TASK DIRECTIONS =
When the line with "- 3.2 Docker Compose erstellen" appears below, start repeating lines exactly, and keep going through the line with "- 3.5 Caddy Config erstellen"; add nothing outside that span.
*** Opening EXERCISE DATA ***
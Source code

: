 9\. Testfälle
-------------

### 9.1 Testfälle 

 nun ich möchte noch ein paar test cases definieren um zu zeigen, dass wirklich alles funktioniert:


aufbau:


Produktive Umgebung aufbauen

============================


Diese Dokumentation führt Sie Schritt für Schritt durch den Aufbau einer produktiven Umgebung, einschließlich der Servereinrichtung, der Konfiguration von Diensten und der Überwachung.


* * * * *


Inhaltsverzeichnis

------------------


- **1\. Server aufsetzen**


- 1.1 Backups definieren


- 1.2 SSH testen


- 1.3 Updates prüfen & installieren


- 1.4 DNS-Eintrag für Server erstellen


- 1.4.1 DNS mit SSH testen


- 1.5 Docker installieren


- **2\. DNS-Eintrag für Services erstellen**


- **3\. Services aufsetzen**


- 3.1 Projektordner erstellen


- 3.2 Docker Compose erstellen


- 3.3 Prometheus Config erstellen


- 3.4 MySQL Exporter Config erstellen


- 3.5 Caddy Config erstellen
*** Closing EXERCISE DATA ***
*** Opening EXERCISE DATA ***
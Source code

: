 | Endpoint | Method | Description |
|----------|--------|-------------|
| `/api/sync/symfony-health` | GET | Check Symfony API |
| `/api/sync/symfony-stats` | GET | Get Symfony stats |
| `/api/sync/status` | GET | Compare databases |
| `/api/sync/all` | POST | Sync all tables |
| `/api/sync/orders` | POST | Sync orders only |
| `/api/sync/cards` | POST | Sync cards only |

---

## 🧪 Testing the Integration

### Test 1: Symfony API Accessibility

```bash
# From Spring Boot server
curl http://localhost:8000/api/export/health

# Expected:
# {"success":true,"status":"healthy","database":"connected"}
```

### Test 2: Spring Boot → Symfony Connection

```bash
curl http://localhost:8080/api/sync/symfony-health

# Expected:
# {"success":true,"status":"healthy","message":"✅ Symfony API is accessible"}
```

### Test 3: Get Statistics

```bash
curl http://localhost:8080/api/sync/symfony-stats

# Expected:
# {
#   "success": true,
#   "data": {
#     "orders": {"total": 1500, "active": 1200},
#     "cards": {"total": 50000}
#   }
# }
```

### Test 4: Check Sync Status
*** Closing EXERCISE DATA ***
*** Opening EXERCISE DATA ***
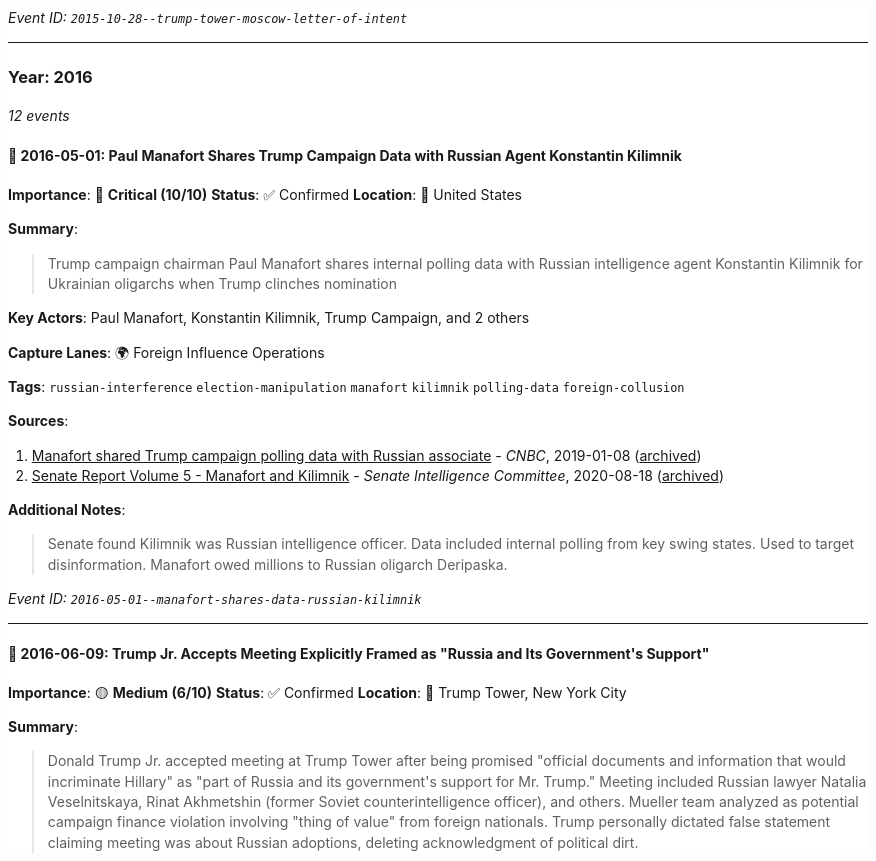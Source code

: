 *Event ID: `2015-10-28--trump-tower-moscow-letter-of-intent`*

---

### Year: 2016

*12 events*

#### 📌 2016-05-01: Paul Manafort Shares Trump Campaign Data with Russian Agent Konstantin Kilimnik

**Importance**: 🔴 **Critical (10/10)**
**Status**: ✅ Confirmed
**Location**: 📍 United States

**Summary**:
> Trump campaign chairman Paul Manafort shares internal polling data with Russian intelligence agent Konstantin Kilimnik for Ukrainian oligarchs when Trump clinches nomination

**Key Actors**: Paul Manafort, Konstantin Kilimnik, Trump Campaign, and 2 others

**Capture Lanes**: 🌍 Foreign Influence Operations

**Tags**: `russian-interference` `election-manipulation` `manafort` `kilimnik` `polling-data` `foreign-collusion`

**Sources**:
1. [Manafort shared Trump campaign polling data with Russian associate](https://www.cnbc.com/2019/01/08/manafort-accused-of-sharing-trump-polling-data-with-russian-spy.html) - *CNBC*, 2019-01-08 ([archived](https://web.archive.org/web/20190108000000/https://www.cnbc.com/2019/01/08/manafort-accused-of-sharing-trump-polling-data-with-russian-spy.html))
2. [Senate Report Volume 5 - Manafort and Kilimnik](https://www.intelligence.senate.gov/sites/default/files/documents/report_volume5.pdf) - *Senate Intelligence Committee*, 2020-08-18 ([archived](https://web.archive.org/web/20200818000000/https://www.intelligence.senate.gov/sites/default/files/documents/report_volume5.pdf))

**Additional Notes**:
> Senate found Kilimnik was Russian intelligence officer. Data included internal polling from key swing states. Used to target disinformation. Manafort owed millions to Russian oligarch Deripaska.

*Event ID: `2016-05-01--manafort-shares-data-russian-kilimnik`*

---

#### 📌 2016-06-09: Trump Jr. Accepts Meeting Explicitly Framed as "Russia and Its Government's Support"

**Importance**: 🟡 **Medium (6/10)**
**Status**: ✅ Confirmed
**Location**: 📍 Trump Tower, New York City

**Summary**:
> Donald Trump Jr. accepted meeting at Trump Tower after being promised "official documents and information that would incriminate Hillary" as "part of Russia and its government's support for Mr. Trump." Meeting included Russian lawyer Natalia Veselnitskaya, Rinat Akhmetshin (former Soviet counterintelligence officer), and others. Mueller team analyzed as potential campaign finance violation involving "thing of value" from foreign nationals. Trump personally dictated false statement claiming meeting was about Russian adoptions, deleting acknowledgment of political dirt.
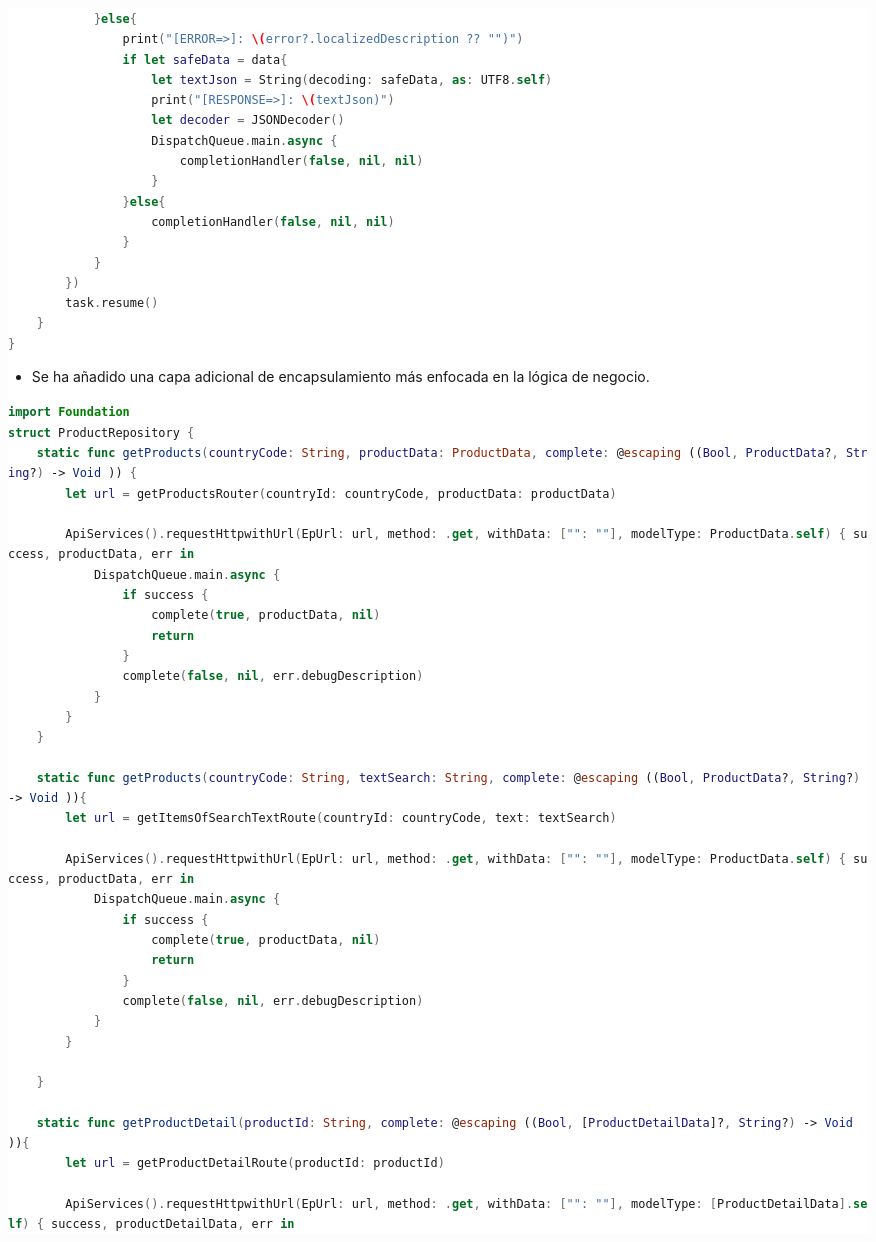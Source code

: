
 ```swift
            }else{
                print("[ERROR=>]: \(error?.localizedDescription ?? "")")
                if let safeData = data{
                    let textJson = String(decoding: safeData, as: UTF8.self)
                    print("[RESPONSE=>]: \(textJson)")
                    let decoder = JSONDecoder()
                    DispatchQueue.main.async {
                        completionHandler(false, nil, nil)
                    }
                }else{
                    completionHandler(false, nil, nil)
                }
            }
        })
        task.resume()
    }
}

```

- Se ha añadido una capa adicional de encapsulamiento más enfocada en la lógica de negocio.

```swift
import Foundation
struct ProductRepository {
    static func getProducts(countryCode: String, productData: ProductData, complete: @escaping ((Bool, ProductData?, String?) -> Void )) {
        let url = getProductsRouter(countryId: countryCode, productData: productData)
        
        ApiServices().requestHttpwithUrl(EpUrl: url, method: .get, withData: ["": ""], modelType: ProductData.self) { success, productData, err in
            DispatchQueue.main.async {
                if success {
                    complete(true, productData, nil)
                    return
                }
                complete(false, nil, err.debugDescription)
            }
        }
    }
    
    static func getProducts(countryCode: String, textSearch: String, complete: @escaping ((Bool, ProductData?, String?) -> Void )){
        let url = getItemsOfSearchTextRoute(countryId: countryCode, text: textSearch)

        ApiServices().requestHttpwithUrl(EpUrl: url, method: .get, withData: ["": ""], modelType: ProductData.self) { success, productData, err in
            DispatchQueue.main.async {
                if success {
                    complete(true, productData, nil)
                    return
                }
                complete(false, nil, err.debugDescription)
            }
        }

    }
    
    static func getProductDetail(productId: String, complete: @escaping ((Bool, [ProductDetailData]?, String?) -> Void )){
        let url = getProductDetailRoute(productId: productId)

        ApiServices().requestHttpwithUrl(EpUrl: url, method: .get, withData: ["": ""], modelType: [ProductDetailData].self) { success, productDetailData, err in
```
*** Closing EXERCISE DATA ***
EXERCISE OUTPUT =
- 3.2 Docker Compose erstellen


- 3.3 Prometheus Config erstellen


- 3.4 MySQL Exporter Config erstellen


- 3.5 Caddy Config erstellen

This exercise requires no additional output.